The inspectors determined that the failure to estimate and report the errors in the loss of cooling accident analyses were contrary to the requirements of 10 CFR 50.46 and were performance deficiencies.

Violations of 10 CFR 50.46 are dispositioned using the traditional enforcement process in addition to the SDP because they are considered to be violations that potentially impede or impact the regulatory process. The performance deficiency will be evaluated by the SDP and communicated with an SDP color reflective of the safety impact of the deficient licensee performance. The SDP, however, does not specifically consider the regulatory process impact. Thus, although related to a common regulatory concern, it is necessary to address the violation and finding using different processes to correctly reflect both the regulatory importance of the violation and the safety significance of the associated finding.

Section 6.9 of the Enforcement Policy stated the failure to make a required report that, had it been submitted, would have resulted in, for instance, increasing the inspection scope of the next regularly scheduled inspection or a request for additional information was an example of a Severity Level IV violation. After consultation with the then Project Manager in the Office of Nuclear Reactor Regulation, and considering a modification was needed to obtain acceptable analytical results, the inspectors determined the estimated change in peak cladding temperature would likely have resulted in additional questions or inspection. Therefore, the inspectors determined the failure to report was a Severity Level IV violation in accordance with the Enforcement Policy.
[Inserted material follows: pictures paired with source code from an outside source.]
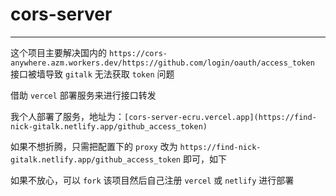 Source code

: # cors-server

---

这个项目主要解决国内的 `https://cors-anywhere.azm.workers.dev/https://github.com/login/oauth/access_token` 接口被墙导致 `gitalk` 无法获取 `token` 问题

借助 `vercel` 部署服务来进行接口转发

我个人部署了服务，地址为：`[cors-server-ecru.vercel.app](https://find-nick-gitalk.netlify.app/github_access_token)`

如果不想折腾，只需把配置下的 `proxy` 改为 `https://find-nick-gitalk.netlify.app/github_access_token` 即可，如下

如果不放心，可以 `fork` 该项目然后自己注册 `vercel` 或 `netlify` 进行部署
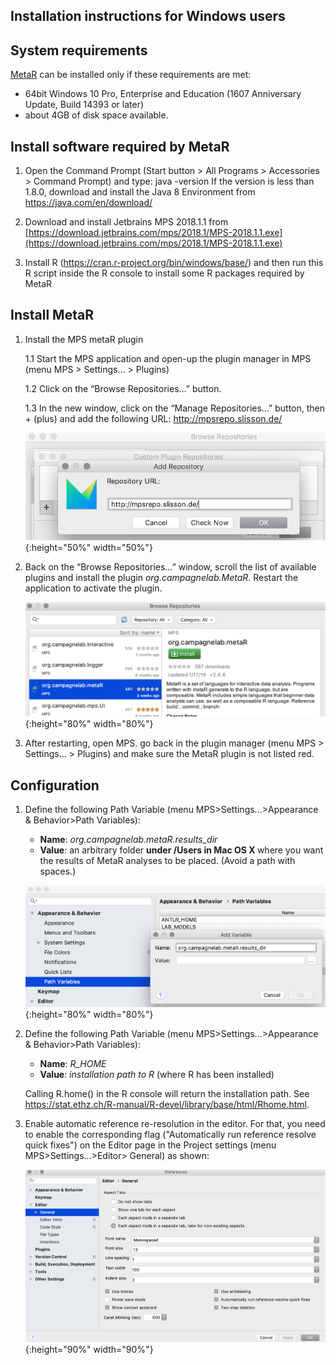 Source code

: ## Installation instructions for Windows users

System requirements
-
[MetaR](https://manuelesimi.github.io/MetaR/) can be installed only if these requirements are met:
* 64bit Windows 10 Pro, Enterprise and Education (1607 Anniversary Update, Build 14393 or later)
* about 4GB of disk space available.

Install software required by MetaR
-
1. Open the Command Prompt (Start button > All Programs > Accessories > Command Prompt) and type:
   java -version
   If the version is less than 1.8.0, download and install the Java 8 Environment from
   https://java.com/en/download/
    
2. Download and install Jetbrains MPS 2018.1.1 from [https://download.jetbrains.com/mps/2018.1/MPS-2018.1.1.exe](https://download.jetbrains.com/mps/2018.1/MPS-2018.1.1.exe)

3. Install R (https://cran.r-project.org/bin/windows/base/) and then run this R script inside the R console to install some R packages required by MetaR
   
Install MetaR
-    
1. Install the MPS metaR plugin
    
    1.1 Start the MPS application and open-up the plugin manager in MPS (menu MPS > Settings… > Plugins)
    
    1.2 Click on the “Browse Repositories…” button.
    
    1.3 In the new window, click on the “Manage Repositories…” button, then + (plus) and add the following URL: http://mpsrepo.slisson.de/
  
    ![Repo](../images/AddRepo.png){:height="50%" width="50%"}
    
2. Back on the “Browse Repositories…” window, scroll the list of available plugins and install the plugin _org.campagnelab.MetaR_. Restart the application to activate the plugin.
  
    ![PluginInstall](../images/MetaRPlugin.png){:height="80%" width="80%"}
    
3. After restarting, open MPS. go back in the plugin manager (menu MPS > Settings… > Plugins) and make sure the MetaR plugin is not listed red.

Configuration
-    

1. Define the following Path Variable (menu MPS&gt;Settings...&gt;Appearance &amp; Behavior&gt;Path Variables):
    * **Name**: _org.campagnelab.metaR.results_dir_
    * **Value**: an arbitrary folder <strong>under /Users in Mac OS X </strong>where you want the results of MetaR analyses to be placed. (Avoid a path with spaces.)
  
    ![AddVariable](../images/AddVariable.png){:height="80%" width="80%"}

2. Define the following Path Variable (menu MPS>Settings…>Appearance & Behavior>Path Variables):

    * **Name**: _R_HOME_
    * **Value**: _installation path to R_ (where R has been installed)

   Calling R.home() in the R console will return the installation path. See https://stat.ethz.ch/R-manual/R-devel/library/base/html/Rhome.html. 

3. Enable automatic reference re-resolution in the editor. For that, you need to enable the corresponding flag ("Automatically run reference resolve quick fixes")
   on the Editor page in the Project settings (menu MPS&gt;Settings...&gt;Editor&gt; General) as shown: 
   
   ![QuickRef](../images/EnableQuickRefResolution.png){:height="90%" width="90%"}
The performance deficiency was determined to be minor in that the failure to report was not willful; did not impact a performance indicator; was not a material condition issue which could lead to a more significant safety issue, and did not impact the Mitigating Systems cornerstone objectives. A cross-cutting aspect was not assigned since the performance deficiency is minor.

Enforcement:

Title 10 CFR 50.46(a)(3)(i) stated the licensee shall estimate the effect of any error in an acceptable evaluation model to determine if the change or error is significant. Title 10 CFR 50.46(a)(3)(ii) required the licensee to report all errors and estimated effects at least annually and If the change or error is significant, the applicant or licensee shall provide this report within 30 days and include with the report a proposed schedule for providing a reanalysis or taking other action as may be needed to show compliance with § 50.46 requirements.

Contrary to the above, from August 25, 2010 to August 23, 2011; the licensee failed to report Unit 1 LBLOCA Analyses errors as required by 10 CFR 50.46(a)(3)(i) and 10 CFR 50.46(a)(3)(ii). Specifically, from August 25, 2010 to August 23, 2011; the licensee failed to estimate and report within 30 days errors in the Unit 1 and 2 ASTRUM LBLOCA analyses (known as LOTIC2 errors), which non-conservatively affected the Unit 1 ASTRUM LBLOCA analyses.

This violation is being treated as an NCV consistent with Section 2.3.2 of the Enforcement Policy because it was of very low safety significance and was entered into the licensees CAP as AR 2017-5427. (NCV 05000315/2017002-04; NCV 05000316/2017002-04, Failure to Report Deficiencies as Required by 10 CFR 50.46)

(2) Inadequate Design Control Measures to Ensure Leakage Remained Within Analysis
Introduction:

The inspectors identified a finding of very low safety significance (Green)and an associated Non-Cited Violation (NCV) of 10 CFR Part 50, Appendix B, Criterion III, Design Control, for the licensees failure to have adequate design control measures. Specifically, the licensee did not establish design control measures to ensure the ESW to CTS heat exchanger outlet valves were not leaking in excess of the limits determined in the LBLOCA analysis.

Description:

On August 25, 2010, Westinghouse informed the licensee of errors (known as LOTIC2 errors), which non-conservatively affected the LBLOCA analyses. In a subsequent analysis dated May 20, 2011, the licensee concluded the LOTIC2 errors would be corrected if the CTS system flow was maintained at or above 65º F during the injection phase of a LBLOCA.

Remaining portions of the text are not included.